Regarding your point #2...people bring this up a lot and it always sounds like a great theory that explains everything until you remember that Indiana has a legal mechanism called accomplice liability. This is different than "aiding and abetting," or assisting a criminal (harboring, helping, or giving a false alibi).
Accomplice liability means that individuals can be held fully accountable for a murder if they were an active participant in any part of it, regardless of whether they were actually the one who ended the victim's life.
In Indiana a person is responsible for the actions of another person when, before OR during the commission of a crime, he or she knowingly helps another person commit it. See Indiana Code 35-41-2-4 "One who...aids, induces, or causes another person to commit an offense commits that offense....an accomplice can be held criminally liable for everything which was a probable and natural consequence of their common plan."

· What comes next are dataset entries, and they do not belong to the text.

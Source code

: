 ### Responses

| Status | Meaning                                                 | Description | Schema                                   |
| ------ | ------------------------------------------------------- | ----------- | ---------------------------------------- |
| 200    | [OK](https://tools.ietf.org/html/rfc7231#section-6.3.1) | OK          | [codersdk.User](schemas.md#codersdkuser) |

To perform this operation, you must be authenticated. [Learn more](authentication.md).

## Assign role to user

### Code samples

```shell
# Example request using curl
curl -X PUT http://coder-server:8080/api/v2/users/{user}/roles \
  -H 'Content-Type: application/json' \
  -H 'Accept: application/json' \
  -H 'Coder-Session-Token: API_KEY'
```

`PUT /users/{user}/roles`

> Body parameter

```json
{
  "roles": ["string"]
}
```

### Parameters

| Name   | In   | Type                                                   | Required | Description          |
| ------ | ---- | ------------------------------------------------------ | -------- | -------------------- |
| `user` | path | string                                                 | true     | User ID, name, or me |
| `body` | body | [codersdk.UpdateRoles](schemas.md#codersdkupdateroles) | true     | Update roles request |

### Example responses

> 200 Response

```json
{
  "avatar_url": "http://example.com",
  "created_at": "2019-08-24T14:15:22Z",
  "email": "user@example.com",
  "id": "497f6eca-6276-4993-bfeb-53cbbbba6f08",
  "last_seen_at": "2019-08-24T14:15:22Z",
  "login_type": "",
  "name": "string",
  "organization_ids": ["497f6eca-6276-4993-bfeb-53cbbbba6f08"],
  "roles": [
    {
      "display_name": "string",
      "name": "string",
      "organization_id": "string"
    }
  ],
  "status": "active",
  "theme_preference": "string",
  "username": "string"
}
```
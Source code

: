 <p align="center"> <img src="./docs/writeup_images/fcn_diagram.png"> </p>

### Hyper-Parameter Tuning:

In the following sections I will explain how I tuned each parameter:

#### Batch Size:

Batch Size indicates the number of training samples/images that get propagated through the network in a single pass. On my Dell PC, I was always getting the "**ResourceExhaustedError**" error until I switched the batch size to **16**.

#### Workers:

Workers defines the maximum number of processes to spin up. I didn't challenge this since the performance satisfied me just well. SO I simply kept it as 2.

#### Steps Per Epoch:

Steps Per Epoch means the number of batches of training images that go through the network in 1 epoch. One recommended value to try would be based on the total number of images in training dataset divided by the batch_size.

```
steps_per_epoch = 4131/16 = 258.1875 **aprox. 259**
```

All of this is to say, if LE in the Delphi case knew that two individuals were involved but didn't know which one actually ended the girls' lives, nothing would hold them back from arresting and charging both individuals equally.
There are several Indiana murder cases that show accomplice liability applied but here's one if you'd like to explore this:
Hauk v. State
To your point about circumventing a solid alibi. People act like an alibi given by a second individual creates a miraculous barrier that prevents LE from charging someone and trying them. IMO nothing could be further from the truth. Cases go to trial with alibi witnesses called all the time and it's up to the prosecutor to show that the witnesses are not believable and why.